The next step is to negotiate a severance package. “In many cases,” Fuhrmans explains, “severance pay isn’t required by law, but some companies have established policies for offering it. The typical formula for a severance package is one or two weeks of pay for each year of service. This is either negotiated when a job is offered or when a job is terminated.” This is likely your only chance to negotiate for more money and extended health insurance coverage. While it may feel extremely awkward, don’t hesitate to explain your personal circumstances. Remember, the answer is always no if you don’t ask. And once your separation details are finalized, it’s important to stay positive as you let those in your social media networks (along with friends and family) know about the layoff. Keep LinkedIn and Facebook messages upbeat, conveying you are open to new career options. In other words, try to look forward rather than back.    

How To Land A Job Between Thanksgiving And Year End  

Speaking of job searches… Whether you have been recently let go or you’re simply seeking a better opportunity, the often-relaxed stretch between Thanksgiving and New Year’s Eve may be an unexpected yet perfect time to nail down a new career. That’s the idea from Forbes’ Senior Contributor Jack Kelly, who explains that having a contrarian view and some tenacity this holiday season can help your search. He suggests using this season to rekindle old relationships, reach out to former co-workers and college alumni to build up your network.

“One of the best ways to find a job is not through responding to a job advertisement,” he explains, “but to have an insider at a company recommend you for the role.”

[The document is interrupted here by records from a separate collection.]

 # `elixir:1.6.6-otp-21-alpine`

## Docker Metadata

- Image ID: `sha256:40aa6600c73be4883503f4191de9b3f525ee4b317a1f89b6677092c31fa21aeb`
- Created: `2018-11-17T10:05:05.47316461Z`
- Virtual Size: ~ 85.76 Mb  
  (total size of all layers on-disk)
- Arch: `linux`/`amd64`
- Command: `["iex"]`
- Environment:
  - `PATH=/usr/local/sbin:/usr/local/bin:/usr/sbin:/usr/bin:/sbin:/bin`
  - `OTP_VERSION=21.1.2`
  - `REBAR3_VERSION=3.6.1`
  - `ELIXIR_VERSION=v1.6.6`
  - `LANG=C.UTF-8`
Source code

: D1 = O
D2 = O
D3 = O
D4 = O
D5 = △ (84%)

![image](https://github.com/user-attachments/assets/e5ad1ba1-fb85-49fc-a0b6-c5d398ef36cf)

It’s often who you know that helps cut through the applications, multiple interviews and other hoops associated with some high-level positions. One more tip: Seek out job recruiters active in your field and don’t be shy about sharing your talents, experience, work history, accomplishments and soft skills such as emotional intelligence. Most headhunters work on contingency searches, Kelly notes, so they only get paid if they successfully place you — even during the holidays.